• [EXERCISE AIM] Write out every line below that includes the word "frame".

[Excerpts from a dataset]
● ● ●

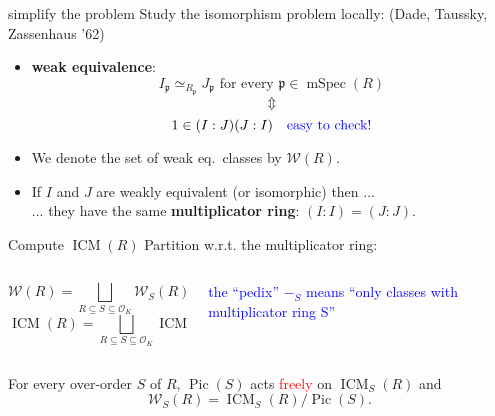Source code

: \documentclass[usenames,dvipsnames,handout]{beamer}
\DeclareMathOperator{\ICM}{ICM}
\DeclareMathOperator{\Pic}{Pic}
\DeclareMathOperator{\mSpec}{mSpec}
\newcommand{\cO}{{\mathcal O}}
\newcommand{\cW}{{\mathcal W}}
\newcommand{\p}{{\mathfrak p}}
\newcommand{\red}[1]{\textcolor{red}{#1}}
\begin{document}
\begin{frame}{ simplify the problem  }
    Study the isomorphism problem locally: (Dade, Taussky, Zassenhaus '62)
    \begin{itemize}
\pause 
    \item  \textbf{weak equivalence}:
    \[I_{\p}\simeq_{R_{\p}} J_{\p} \text{ for every } {\p} \in \mSpec(R)\]
\pause
    \vspace{-6mm}\[\Updownarrow\]
    \[1\in (I:J)(J:I)\quad \textcolor{blue}{\text{easy to check!}}\]
\pause
    \item We denote the set of weak eq.~classes by $\cW(R)$.
\pause 
    \item If $I$ and $J$ are weakly equivalent (or isomorphic) then ...\\
\pause 
    ... they have the same {\bf multiplicator ring}: $(I:I)=(J:J)$.
    \end{itemize}
\end{frame}

\begin{frame}{ Compute $\ICM(R)$ }
\pause 
    Partition w.r.t. the multiplicator ring:
    \begin{columns}
    \begin{column}{0.5\textwidth}
      \[ \cW(R) = \bigsqcup_{R\subseteq S \subseteq \cO_K} \cW_S(R)\]
      \[ \ICM(R) = \bigsqcup_{R\subseteq S \subseteq \cO_K} \ICM_S(R)\]
    \end{column}
\pause
    \begin{column}{0.5\textwidth}  %
    \begin{center}
    \textcolor{blue}{\parbox{10em}{the ``pedix'' $-_S$ means ``only classes with multiplicator ring S''}} 
    \end{center}
    \end{column}
    \end{columns}
\pause \vspace{2em}
    \begin{theorem}[M.]
    For every over-order $S$ of $R$, $\Pic(S)$ acts \red{freely} on $\ICM_S(R)$ and
    \[ \cW_S(R) = \ICM_S(R) / \Pic(S). \]
    \end{theorem}
\end{frame}
\end{document}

● ● ●

• [ANSWER SPACE]
\begin{frame}{ simplify the problem  }
\end{frame}
\begin{frame}{ Compute $\ICM(R)$ }
\end{frame}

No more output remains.